# Task input:
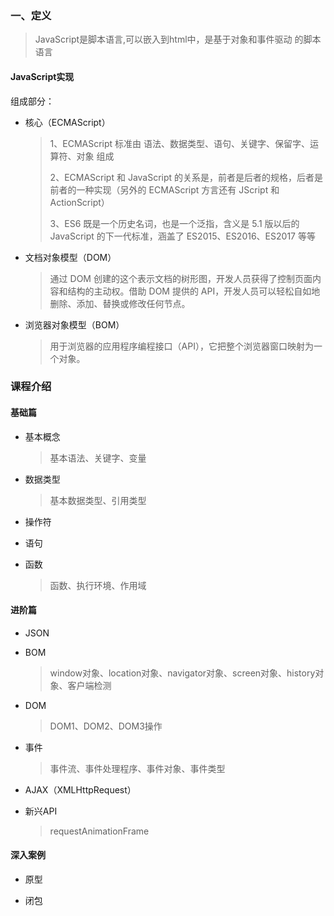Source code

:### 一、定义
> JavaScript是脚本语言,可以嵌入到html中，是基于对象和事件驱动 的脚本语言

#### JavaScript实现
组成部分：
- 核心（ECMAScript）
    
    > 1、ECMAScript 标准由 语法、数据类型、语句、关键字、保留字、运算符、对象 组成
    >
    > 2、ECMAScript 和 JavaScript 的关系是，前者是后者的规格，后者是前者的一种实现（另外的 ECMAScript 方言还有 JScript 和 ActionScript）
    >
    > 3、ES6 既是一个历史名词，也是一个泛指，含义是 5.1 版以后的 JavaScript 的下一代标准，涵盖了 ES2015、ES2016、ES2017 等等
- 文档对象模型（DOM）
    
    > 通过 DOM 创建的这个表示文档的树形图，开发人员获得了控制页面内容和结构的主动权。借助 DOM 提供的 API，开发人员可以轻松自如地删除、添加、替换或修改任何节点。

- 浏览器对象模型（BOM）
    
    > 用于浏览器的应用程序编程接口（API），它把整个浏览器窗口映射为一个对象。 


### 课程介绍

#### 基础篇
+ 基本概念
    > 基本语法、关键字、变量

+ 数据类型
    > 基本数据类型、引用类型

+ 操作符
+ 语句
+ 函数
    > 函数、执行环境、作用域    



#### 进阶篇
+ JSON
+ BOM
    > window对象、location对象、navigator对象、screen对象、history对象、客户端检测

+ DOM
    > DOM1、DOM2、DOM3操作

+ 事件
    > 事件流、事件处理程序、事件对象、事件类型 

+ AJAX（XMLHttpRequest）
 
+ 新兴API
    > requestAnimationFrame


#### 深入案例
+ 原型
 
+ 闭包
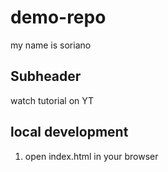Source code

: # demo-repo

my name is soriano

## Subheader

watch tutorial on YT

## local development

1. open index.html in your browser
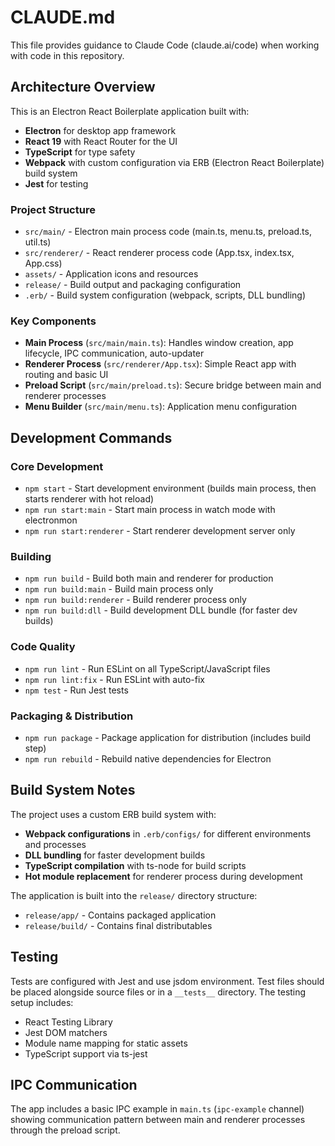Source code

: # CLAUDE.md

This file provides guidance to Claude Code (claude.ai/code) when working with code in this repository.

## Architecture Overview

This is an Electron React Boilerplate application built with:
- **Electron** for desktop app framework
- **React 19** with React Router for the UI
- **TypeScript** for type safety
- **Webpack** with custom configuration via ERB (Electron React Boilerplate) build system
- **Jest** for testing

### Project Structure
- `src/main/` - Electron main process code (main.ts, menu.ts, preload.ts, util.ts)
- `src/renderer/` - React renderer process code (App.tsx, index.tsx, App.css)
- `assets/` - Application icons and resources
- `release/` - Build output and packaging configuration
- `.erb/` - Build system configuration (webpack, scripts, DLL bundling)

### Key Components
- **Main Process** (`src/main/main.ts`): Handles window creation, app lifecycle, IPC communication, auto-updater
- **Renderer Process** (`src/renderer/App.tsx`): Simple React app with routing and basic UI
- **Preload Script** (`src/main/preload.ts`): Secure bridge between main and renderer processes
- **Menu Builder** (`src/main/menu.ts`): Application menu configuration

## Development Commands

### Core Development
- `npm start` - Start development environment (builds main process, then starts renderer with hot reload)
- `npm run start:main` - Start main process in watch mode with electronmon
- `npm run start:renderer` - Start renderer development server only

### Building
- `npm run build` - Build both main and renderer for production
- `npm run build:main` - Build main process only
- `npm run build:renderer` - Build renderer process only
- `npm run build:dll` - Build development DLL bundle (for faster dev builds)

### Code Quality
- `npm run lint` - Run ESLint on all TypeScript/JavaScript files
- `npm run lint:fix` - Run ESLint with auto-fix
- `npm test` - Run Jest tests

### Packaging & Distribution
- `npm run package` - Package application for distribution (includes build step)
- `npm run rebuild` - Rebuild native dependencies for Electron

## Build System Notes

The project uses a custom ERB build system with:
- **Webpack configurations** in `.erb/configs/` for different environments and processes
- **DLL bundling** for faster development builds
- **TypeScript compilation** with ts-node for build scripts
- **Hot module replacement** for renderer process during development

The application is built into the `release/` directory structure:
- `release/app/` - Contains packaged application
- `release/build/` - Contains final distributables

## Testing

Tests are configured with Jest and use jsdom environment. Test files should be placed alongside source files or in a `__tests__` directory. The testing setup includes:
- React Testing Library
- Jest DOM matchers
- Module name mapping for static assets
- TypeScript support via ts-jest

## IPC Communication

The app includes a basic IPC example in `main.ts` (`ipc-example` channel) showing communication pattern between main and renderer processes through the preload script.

# Directions for this task:
Each line of the entries above that contains "with" is to be copied.

# Solution to the problem:
This file provides guidance to Claude Code (claude.ai/code) when working with code in this repository.
This is an Electron React Boilerplate application built with:
- **React 19** with React Router for the UI
- **Webpack** with custom configuration via ERB (Electron React Boilerplate) build system
- **Renderer Process** (`src/renderer/App.tsx`): Simple React app with routing and basic UI
- `npm start` - Start development environment (builds main process, then starts renderer with hot reload)
- `npm run start:main` - Start main process in watch mode with electronmon
- `npm run lint:fix` - Run ESLint with auto-fix
The project uses a custom ERB build system with:
- **TypeScript compilation** with ts-node for build scripts
Tests are configured with Jest and use jsdom environment. Test files should be placed alongside source files or in a `__tests__` directory. The testing setup includes:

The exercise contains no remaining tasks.